Ingredients for - Ana Sortun's Saganaki Flambéed with Ouzo

1. 6 plum tomatoes -
2. 1 white onion -
3. 2 green bell peppers -
4. 1/4 c. Extra virgin olive oil -
5. 2 tbsp. chopped garlic -
6. 1 tbsp. chopped, fresh oregano -
7. Salt -
8. Pepper -
9. 12 large shrimp -
10. 1 c. sheep's milk French feta or creamy-style feta -
11. 1/4 c. ouzo -

How to cook deliciously - Ana Sortun's Saganaki Flambéed with Ouzo

1. Stage

Preheat oven to 375 degrees F.

2. Stage

Place onion and green peppers in large skillet with tomato and olive oil and cook over medium-high heat about 4 to 5 minutes, until onion begins to soften.
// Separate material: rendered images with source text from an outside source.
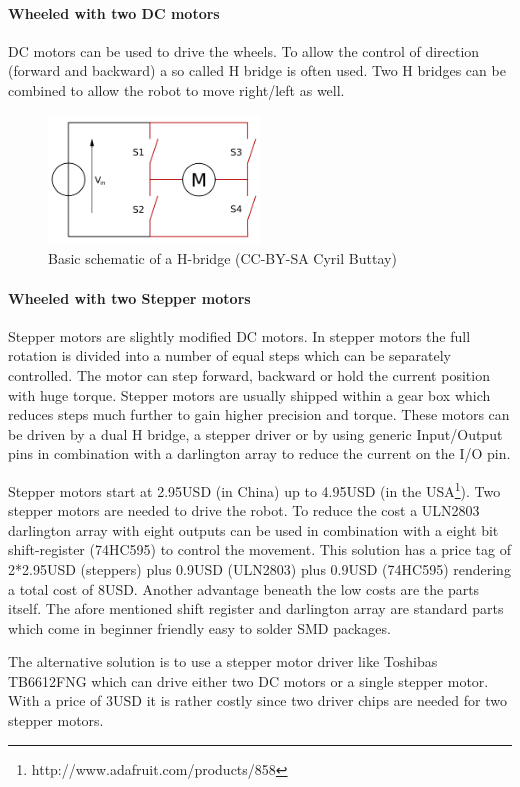 \documentclass[11pt,a4paper]{article}
\begin{document}
\paragraph{Wheeled with two DC motors}
DC motors can be used to drive the wheels. To allow the control of direction (forward and backward) a so called H bridge is often used. Two H bridges can be combined to allow the robot to move right/left as well. 
\begin{figure}[h!]
  \centering
  \includegraphics[width=0.5\textwidth]{images/hbridge.png}
  \caption{Basic schematic of a H-bridge (CC-BY-SA Cyril Buttay)}
\end{figure}
\paragraph{Wheeled with two Stepper motors}
Stepper motors are slightly modified DC motors. In stepper motors the full rotation is divided into a number of equal steps which can be separately controlled. The motor can step forward, backward or hold the current position with huge torque. Stepper motors are usually shipped within a gear box which reduces steps much further to gain higher precision and torque. 
These motors can be driven by a dual H bridge, a stepper driver or by using generic Input/Output pins in combination with a darlington array to reduce the current on the I/O pin. 

Stepper motors start at 2.95USD (in China) up to 4.95USD (in the USA\footnote{http://www.adafruit.com/products/858}). Two stepper motors are needed to drive the robot. To reduce the cost a ULN2803 darlington array with eight outputs can be used in combination with a eight bit shift-register (74HC595) to control the movement. This solution has a price tag of 2*2.95USD (steppers) plus 0.9USD (ULN2803) plus 0.9USD (74HC595) rendering a total cost of 8USD. Another advantage beneath the low costs are the parts itself. The afore mentioned shift register and darlington array are standard parts which come in beginner friendly easy to solder SMD packages. 

The alternative solution is to use a stepper motor driver like Toshibas TB6612FNG which can drive either two DC motors or a single stepper motor. With a price of 3USD it is rather costly since two driver chips are needed for two stepper motors.
\end{document}

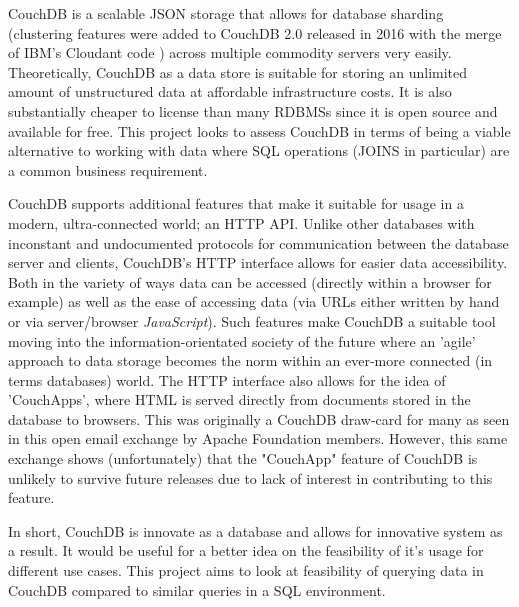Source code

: CouchDB is a scalable JSON storage that allows for database sharding (clustering features were added to CouchDB 2.0 released in 2016 with the merge of IBM's Cloudant code \cite{couchdb2.0}) across multiple commodity servers very easily. Theoretically, CouchDB as a data store is suitable for storing an unlimited amount of unstructured data at affordable infrastructure costs. It is also substantially cheaper to license than many RDBMSs since it is open source and available for free. This project looks to assess CouchDB in terms of being a viable alternative to working with data where SQL operations (JOINS in particular) are a common business requirement.

CouchDB supports additional features that make it suitable for usage in a modern, ultra-connected world; an HTTP API. Unlike other databases with inconstant and undocumented protocols for communication between the database server and clients, CouchDB's HTTP interface allows for easier data accessibility. Both in the variety of ways data can be accessed (directly within a browser for example) as well as the ease of accessing data (via URLs either written by hand or via server/browser \textit{JavaScript}). Such features make CouchDB a suitable tool moving into the information-orientated society of the future where an 'agile' approach to data storage becomes the norm within an ever-more connected (in terms databases) world. The HTTP interface also allows for the idea of 'CouchApps', where HTML is served directly from documents stored in the database to browsers. This was originally a CouchDB draw-card for many as seen in this open email exchange \cite{googleCon2017} by Apache Foundation members. However, this same exchange shows (unfortunately) that the "CouchApp" feature of CouchDB is unlikely to survive future releases due to lack of interest in contributing to this feature.

In short, CouchDB is innovate as a database and allows for innovative system as a result. It would be useful for a better idea on the feasibility of it's usage for different use cases. This project aims to look at feasibility of querying data in CouchDB compared to similar queries in a SQL environment.
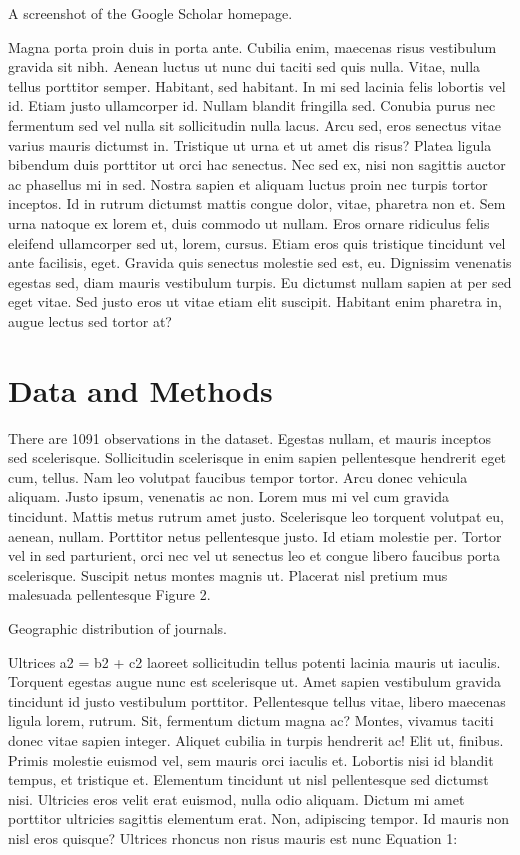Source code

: \documentclass[
  12,
]{article}
\begin{document}
A screenshot of the Google Scholar homepage.

Magna porta proin duis in porta ante. Cubilia enim, maecenas risus
vestibulum gravida sit nibh. Aenean luctus ut nunc dui taciti sed quis
nulla. Vitae, nulla tellus porttitor semper. Habitant, sed habitant. In
mi sed lacinia felis lobortis vel id. Etiam justo ullamcorper id. Nullam
blandit fringilla sed. Conubia purus nec fermentum sed vel nulla sit
sollicitudin nulla lacus. Arcu sed, eros senectus vitae varius mauris
dictumst in. Tristique ut urna et ut amet dis risus? Platea ligula
bibendum duis porttitor ut orci hac senectus. Nec sed ex, nisi non
sagittis auctor ac phasellus mi in sed. Nostra sapien et aliquam luctus
proin nec turpis tortor inceptos. Id in rutrum dictumst mattis congue
dolor, vitae, pharetra non et. Sem urna natoque ex lorem et, duis
commodo ut nullam. Eros ornare ridiculus felis eleifend ullamcorper sed
ut, lorem, cursus. Etiam eros quis tristique tincidunt vel ante
facilisis, eget. Gravida quis senectus molestie sed est, eu. Dignissim
venenatis egestas sed, diam mauris vestibulum turpis. Eu dictumst nullam
sapien at per sed eget vitae. Sed justo eros ut vitae etiam elit
suscipit. Habitant enim pharetra in, augue lectus sed tortor at?

\hypertarget{data-and-methods}{%
\section{Data and Methods}\label{data-and-methods}}

There are 1091 observations in the dataset. Egestas nullam, et mauris
inceptos sed scelerisque. Sollicitudin scelerisque in enim sapien
pellentesque hendrerit eget cum, tellus. Nam leo volutpat faucibus
tempor tortor. Arcu donec vehicula aliquam. Justo ipsum, venenatis ac
non. Lorem mus mi vel cum gravida tincidunt. Mattis metus rutrum amet
justo. Scelerisque leo torquent volutpat eu, aenean, nullam. Porttitor
netus pellentesque justo. Id etiam molestie per. Tortor vel in sed
parturient, orci nec vel ut senectus leo et congue libero faucibus porta
scelerisque. Suscipit netus montes magnis ut. Placerat nisl pretium mus
malesuada pellentesque Figure 2.

Geographic distribution of journals.

Ultrices a2 = b2 + c2 laoreet sollicitudin tellus potenti lacinia mauris
ut iaculis. Torquent egestas augue nunc est scelerisque ut. Amet sapien
vestibulum gravida tincidunt id justo vestibulum porttitor. Pellentesque
tellus vitae, libero maecenas ligula lorem, rutrum. Sit, fermentum
dictum magna ac? Montes, vivamus taciti donec vitae sapien integer.
Aliquet cubilia in turpis hendrerit ac! Elit ut, finibus. Primis
molestie euismod vel, sem mauris orci iaculis et. Lobortis nisi id
blandit tempus, et tristique et. Elementum tincidunt ut nisl
pellentesque sed dictumst nisi. Ultricies eros velit erat euismod, nulla
odio aliquam. Dictum mi amet porttitor ultricies sagittis elementum
erat. Non, adipiscing tempor. Id mauris non nisl eros quisque? Ultrices
rhoncus non risus mauris est nunc Equation 1:
\end{document}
Reduce heat to low and simmer vegetables about 10 to 12 minutes, until vegetables are tender. Stir in garlic and oregano and cook a few minutes more. Season with salt and pepper.

3. Stage

Pour vegetable mixture into a casserole dish and embed shrimp into it in one even layer. Sprinkle with feta. Bake uncovered 15 to 20 minutes, until shrimp is cooked through and casserole is bubbly.

4. Stage

Just before serving, place casserole on low burner until mixture starts to bubble again. Add ouzo and carefully light casserole with a match, standing back a little in case flame goes high. Bring casserole to table and allow flames to burn off, leaving only the flavor of the ouzo, before serving.